Residual adrenaline from my ghost chase had me hyped up and I decided to check on the students posted in the outbuildings, including the kitchen, stable, and carriage house museum. The fresh air felt cool against my heated skin, and I dawdled along the oyster shell path hooking the buildings together. An owl whoo-whooed from a stand of trees to my left and I looked for her but couldn’t spot her. Three or four minutes spent with the pairs in the outbuildings convinced me that not even a science experiment involving ghost hunting could hold students’ attention forever. The kids in the museum were still zealous about the mission, recording readings from their EMF monitors every few minutes, but the other students seemed bored and ready to call it quits.

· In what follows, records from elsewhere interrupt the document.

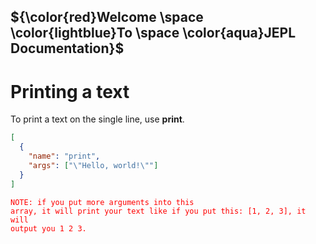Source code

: ## ${\color{red}Welcome \space \color{lightblue}To \space \color{aqua}JEPL Documentation}$
# Printing a text
To print a text on the single line, use <b>print</b>.<br>
```json
[
  {
    "name": "print",
    "args": ["\"Hello, world!\""]
  }
]
```
<code style="color : red">NOTE: if you put more arguments into this array, it will print your text like if you put this: [1, 2, 3], it will output you 1 2 3.</code>
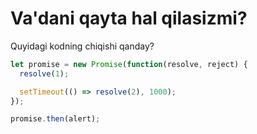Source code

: 
# Va'dani qayta hal qilasizmi?


Quyidagi kodning chiqishi qanday?

```js
let promise = new Promise(function(resolve, reject) {
  resolve(1);

  setTimeout(() => resolve(2), 1000);
});

promise.then(alert);
```
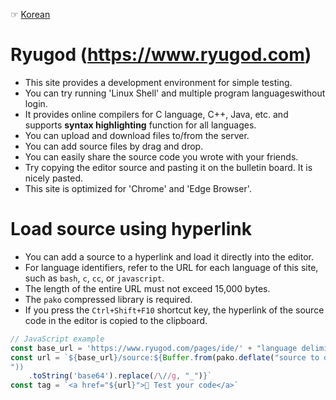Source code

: ☞ [Korean](README_ko.md)
# Ryugod (https://www.ryugod.com)
- This site provides a development environment for simple testing.
- You can try running 'Linux Shell' and multiple program languages ​​without login.
- It provides online compilers for C language, C++, Java, etc. and supports **syntax highlighting** function for all languages.
- You can upload and download files to/from the server.
- You can add source files by drag and drop.
- You can easily share the source code you wrote with your friends.
- Try copying the editor source and pasting it on the bulletin board. It is nicely pasted.
- This site is optimized for 'Chrome' and 'Edge Browser'.

# Load source using hyperlink
- You can add a source to a hyperlink and load it directly into the editor.
- For language identifiers, refer to the URL for each language of this site, such as `bash`, `c`, `cc`, or `javascript`.
- The length of the entire URL must not exceed 15,000 bytes.
- The `pako` compressed library is required.
- If you press the `Ctrl+Shift+F10` shortcut key, the hyperlink of the source code in the editor is copied to the clipboard.
```js
// JavaScript example
const base_url = 'https://www.ryugod.com/pages/ide/' + "language delimiter"
const url = `${base_url}/source:${Buffer.from(pako.deflate("source to display
"))
    .toString('base64').replace(/\//g, "_")}`
const tag = `<a href="${url}">🚀 Test your code</a>`
```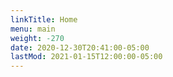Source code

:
 ```yaml
---
linkTitle: Home
menu: main
weight: -270
date: 2020-12-30T20:41:00-05:00
lastMod: 2021-01-15T12:00:00-05:00
---
```


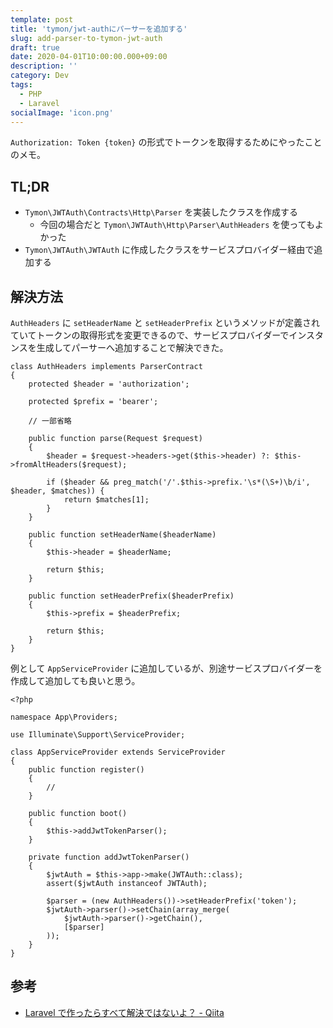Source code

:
 ```yaml
---
template: post
title: 'tymon/jwt-authにパーサーを追加する'
slug: add-parser-to-tymon-jwt-auth
draft: true
date: 2020-04-01T10:00:00.000+09:00
description: ''
category: Dev
tags:
  - PHP
  - Laravel
socialImage: 'icon.png'
---
```


`Authorization: Token {token}` の形式でトークンを取得するためにやったことのメモ。

## TL;DR

- `Tymon\JWTAuth\Contracts\Http\Parser` を実装したクラスを作成する
  - 今回の場合だと `Tymon\JWTAuth\Http\Parser\AuthHeaders` を使ってもよかった
- `Tymon\JWTAuth\JWTAuth` に作成したクラスをサービスプロバイダー経由で追加する

## 解決方法

`AuthHeaders` に `setHeaderName` と `setHeaderPrefix` というメソッドが定義されていてトークンの取得形式を変更できるので、サービスプロバイダーでインスタンスを生成してパーサーへ追加することで解決できた。

```php:title=vendor/tymon/jwt-auth/src/Http/Parser/AuthHeaders.php
class AuthHeaders implements ParserContract
{
    protected $header = 'authorization';

    protected $prefix = 'bearer';

    // 一部省略

    public function parse(Request $request)
    {
        $header = $request->headers->get($this->header) ?: $this->fromAltHeaders($request);

        if ($header && preg_match('/'.$this->prefix.'\s*(\S+)\b/i', $header, $matches)) {
            return $matches[1];
        }
    }

    public function setHeaderName($headerName)
    {
        $this->header = $headerName;

        return $this;
    }

    public function setHeaderPrefix($headerPrefix)
    {
        $this->prefix = $headerPrefix;

        return $this;
    }
}
```

例として `AppServiceProvider` に追加しているが、別途サービスプロバイダーを作成して追加しても良いと思う。

```php:title=app/Providers/AppServiceProvider.php
<?php

namespace App\Providers;

use Illuminate\Support\ServiceProvider;

class AppServiceProvider extends ServiceProvider
{
    public function register()
    {
        //
    }

    public function boot()
    {
        $this->addJwtTokenParser();
    }

    private function addJwtTokenParser()
    {
        $jwtAuth = $this->app->make(JWTAuth::class);
        assert($jwtAuth instanceof JWTAuth);

        $parser = (new AuthHeaders())->setHeaderPrefix('token');
        $jwtAuth->parser()->setChain(array_merge(
            $jwtAuth->parser()->getChain(),
            [$parser]
        ));
    }
}
```

## 参考

- [Laravel で作ったらすべて解決ではないよ？ - Qiita](https://qiita.com/imunew/items/ff2b61eb62b5ac4ffac7#tymonjwt-auth)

Reminding the girls in the kitchen that there was only fifteen minutes to go, I headed back outside. The air seemed heavier, pressing on my skin in a palpable way. Or maybe it was just my mood. Lonnie and Tyler’s escapade had left me unsettled and I was wishing I’d stayed home with Julia Roberts. I had almost reached the front door of the mansion when a loud explosion made me jump. What in the world—? A shreee split the night and then a burst of green and gold broke over the cemetery, showering the darkness with colored light. I laughed with relief. Fireworks. Someone was shooting off fireworks. My money was on the erstwhile ghost, Lonnie.